:: Task description ::
Transcribe the following entries word for word. End with the line where "CVE-2017-11784 | 2017-10-10" appears.

== Working data ==

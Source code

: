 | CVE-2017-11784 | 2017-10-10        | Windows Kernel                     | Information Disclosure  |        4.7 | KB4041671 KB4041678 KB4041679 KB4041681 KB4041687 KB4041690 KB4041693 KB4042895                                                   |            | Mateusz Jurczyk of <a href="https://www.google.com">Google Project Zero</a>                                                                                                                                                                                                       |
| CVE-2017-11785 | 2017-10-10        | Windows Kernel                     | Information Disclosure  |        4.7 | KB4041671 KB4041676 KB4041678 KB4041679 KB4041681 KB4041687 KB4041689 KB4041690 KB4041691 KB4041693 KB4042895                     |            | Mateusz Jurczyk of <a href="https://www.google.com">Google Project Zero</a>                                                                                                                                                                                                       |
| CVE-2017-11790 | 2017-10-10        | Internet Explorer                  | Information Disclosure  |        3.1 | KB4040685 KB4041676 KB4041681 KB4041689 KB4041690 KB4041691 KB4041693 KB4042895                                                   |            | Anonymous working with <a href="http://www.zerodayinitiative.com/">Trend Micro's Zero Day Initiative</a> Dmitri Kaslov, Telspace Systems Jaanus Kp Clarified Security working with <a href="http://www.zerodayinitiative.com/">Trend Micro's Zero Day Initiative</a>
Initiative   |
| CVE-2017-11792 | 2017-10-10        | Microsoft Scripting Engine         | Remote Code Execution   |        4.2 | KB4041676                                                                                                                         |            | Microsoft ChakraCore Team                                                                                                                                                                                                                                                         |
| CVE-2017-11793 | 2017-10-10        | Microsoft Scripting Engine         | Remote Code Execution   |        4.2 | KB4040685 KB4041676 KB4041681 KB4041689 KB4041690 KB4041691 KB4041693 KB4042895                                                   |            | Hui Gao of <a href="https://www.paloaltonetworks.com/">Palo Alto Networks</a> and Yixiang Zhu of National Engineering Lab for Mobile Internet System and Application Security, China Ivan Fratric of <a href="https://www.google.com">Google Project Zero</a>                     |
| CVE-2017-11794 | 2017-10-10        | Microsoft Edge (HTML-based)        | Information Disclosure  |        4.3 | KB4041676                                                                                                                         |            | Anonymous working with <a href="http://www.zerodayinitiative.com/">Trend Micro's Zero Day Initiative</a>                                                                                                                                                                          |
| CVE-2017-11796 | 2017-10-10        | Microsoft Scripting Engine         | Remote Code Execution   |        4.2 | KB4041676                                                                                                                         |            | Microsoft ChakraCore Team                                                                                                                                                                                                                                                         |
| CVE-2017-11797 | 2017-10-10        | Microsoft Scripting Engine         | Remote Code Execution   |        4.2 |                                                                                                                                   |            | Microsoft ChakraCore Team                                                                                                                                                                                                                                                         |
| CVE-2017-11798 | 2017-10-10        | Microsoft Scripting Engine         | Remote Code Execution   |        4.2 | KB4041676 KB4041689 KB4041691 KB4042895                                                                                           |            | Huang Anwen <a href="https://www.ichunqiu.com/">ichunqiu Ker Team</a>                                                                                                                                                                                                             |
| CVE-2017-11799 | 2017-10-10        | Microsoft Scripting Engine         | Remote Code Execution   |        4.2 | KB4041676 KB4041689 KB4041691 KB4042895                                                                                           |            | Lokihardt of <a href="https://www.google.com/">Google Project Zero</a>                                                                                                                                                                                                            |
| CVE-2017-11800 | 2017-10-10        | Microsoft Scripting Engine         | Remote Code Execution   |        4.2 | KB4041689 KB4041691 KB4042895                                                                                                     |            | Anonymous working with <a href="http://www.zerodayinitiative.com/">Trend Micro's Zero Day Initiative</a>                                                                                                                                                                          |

===

:: Solved exercise ::
Source code

: | CVE-2017-11784 | 2017-10-10        | Windows Kernel                     | Information Disclosure  |        4.7 | KB4041671 KB4041678 KB4041679 KB4041681 KB4041687 KB4041690 KB4041693 KB4042895                                                   |            | Mateusz Jurczyk of <a href="https://www.google.com">Google Project Zero</a>                                                                                                                                                                                                       |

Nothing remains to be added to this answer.